## Calculating Equilibrium constant

$\Delta G^{\circ}= \Delta H^{\circ} - T \Delta S^{\circ}$

$\Delta G^{\circ}= -RT\ln K$

$\Delta G^{\circ}= \sum \Delta G_{f}^{\circ}(products) - \sum \Delta G_{f}^{\circ}(reactants)$

Kira_Maszewski_1B
Posts: 17
Joined: Wed Sep 21, 2016 2:57 pm

### Calculating Equilibrium constant

The standard reaction free energy for H2(g)+I2(g) <-->2HI(g) is DeltaG = -21.1 kj at 500K. In a sealed reaction container, the equilibrium partial pressures of the gases are PH2= 1.2 bar, PI2 = 1.5 bar, and PHI is unknown.

a) Calculate the value of the equilibrium constant for this reaction.
b) Calculate the equilibrium partial pressure pressure of HI(g).

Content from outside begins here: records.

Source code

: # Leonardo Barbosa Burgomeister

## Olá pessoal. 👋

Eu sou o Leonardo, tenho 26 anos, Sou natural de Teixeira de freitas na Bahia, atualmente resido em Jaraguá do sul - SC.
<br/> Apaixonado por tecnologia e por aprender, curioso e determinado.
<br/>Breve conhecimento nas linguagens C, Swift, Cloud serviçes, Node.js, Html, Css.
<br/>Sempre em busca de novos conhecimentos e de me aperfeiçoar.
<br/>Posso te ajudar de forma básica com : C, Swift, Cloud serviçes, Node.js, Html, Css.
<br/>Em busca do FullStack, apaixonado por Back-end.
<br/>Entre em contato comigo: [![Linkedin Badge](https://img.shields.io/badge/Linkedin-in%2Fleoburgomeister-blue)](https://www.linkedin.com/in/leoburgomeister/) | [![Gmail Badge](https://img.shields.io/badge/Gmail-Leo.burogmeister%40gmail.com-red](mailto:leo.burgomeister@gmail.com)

Please help, I'm all together confused how to do this problem.

Cherry_Deng_1K
Posts: 12
Joined: Wed Sep 21, 2016 2:55 pm

### Re: Calculating Equilibrium constant

Hello,

For part (a), I would start by using the equation ΔG°= -RT ln K. Since the standard reaction free energy is already given, you can just directly substitute ΔG°, R, and T to find the equilibrium constant, K. Since ΔG° is given in kJ and the unit for R is J/(K mol), don't forget to convert kJ to J to make sure the calculations are consistent! For part (b), since you have just calculated the equilibrium constant K and you are given the equilibrium partial pressures for H2 and I2, you can directly substitute it into the general equation K = P(HI)^2 / [P(I2) x P(H2)] (you learned this in Chem 14A). If you do your calculations correctly, you should be able to find the partial pressure of HI. Hope this helps!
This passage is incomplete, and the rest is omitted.